The Jean De Lafayette Elementary School in Chicago, Illinois. (2013 Getty Images)

Parents in Chicago will now have to think twice if they want to volunteer at their children’s school.

In a letter sent out this week, administrators in the Chicago Public School system (CPS) informed its councils across the city that "in order to ensure the appropriate level of safety for the students” they will be fingerprinting all volunteers who have direct and regular contact with students.

Previously parents and other volunteers were subject to background checks, with fingerprinting required only for those with criminal convictions.
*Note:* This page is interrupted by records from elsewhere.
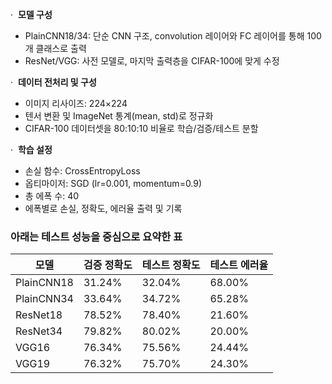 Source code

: ·  **모델 구성**

- PlainCNN18/34: 단순 CNN 구조, convolution 레이어와 FC 레이어를 통해 100개 클래스로 출력
- ResNet/VGG: 사전 모델로, 마지막 출력층을 CIFAR-100에 맞게 수정

·  **데이터 전처리 및 구성**

- 이미지 리사이즈: 224×224
- 텐서 변환 및 ImageNet 통계(mean, std)로 정규화
- CIFAR-100 데이터셋을 80:10:10 비율로 학습/검증/테스트 분할

·  **학습 설정**

- 손실 함수: CrossEntropyLoss
- 옵티마이저: SGD (lr=0.001, momentum=0.9)
- 총 에폭 수: 40
- 에폭별로 손실, 정확도, 에러율 출력 및 기록

### 아래는 테스트 성능을 중심으로 요약한 표

| 모델         | 검증 정확도 | 테스트 정확도 | 테스트 에러율 |
| ---------- | ------ | ------- | ------- |
| PlainCNN18 | 31.24% | 32.04%  | 68.00%  |
| PlainCNN34 | 33.64% | 34.72%  | 65.28%  |
| ResNet18   | 78.52% | 78.40%  | 21.60%  |
| ResNet34   | 79.82% | 80.02%  | 20.00%  |
| VGG16      | 76.34% | 75.56%  | 24.44%  |
| VGG19      | 76.32% | 75.70%  | 24.30%  | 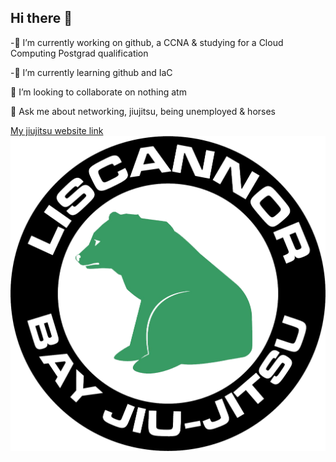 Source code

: ## Hi there 👋

<!--
**L00203126/L00203126** is a ✨ _special_ ✨ repository because its `README.md` (this file) appears on your GitHub profile.

Here are some ideas to get you started:
-->
-🔭 I’m currently working on github, a CCNA & studying for a Cloud Computing Postgrad qualification

-🌱 I’m currently learning github and IaC

👯 I’m looking to collaborate on nothing atm

💬 Ask me about networking, jiujitsu, being unemployed & horses


[My jiujitsu website link](https://www.liscannorbaybjj.ie/)
![the sitting bear logo](https://github.com/L00203126/L00203126/blob/main/assets/new-sitting-bear-trans-background_cropped%20canvas.png "the happy bear")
Now everybody who wants to devote any time to helping out at any of the schools will need to go to one four locations in the city where an outside contractor, Accurate Biometrics, will conduct the fingerprinting.

Some of the parents are expressing concern that the measure will have a negative impact on the rate of volunteerism. "If CPS truly wants to engage parents in their children's education they will have to find a way to make the process more local and convenient for parents to go through these steps," said Wendy Katten, director of the advocacy group Raise Your Hand to DNAinfo Chicago.

The announcement came as something of a shock to a lot of people, including Katten, who expressed issues about the new policy at the Board of Education meeting on Oct. 23. But when the CPS approved the move back in August, they determined that it was a change in protocol, not policy, and therefore did not require Board approval.

The CPS is the third-largest school system in the country, and 44.1 perecnt of its 400,000-plus students are Latinos – the largest single ethnic group.

Accurate Biometrics will be paid $650,000 to perform the fingerprinting and to store and control the data for the first year, at which point it will be transferred to CPS.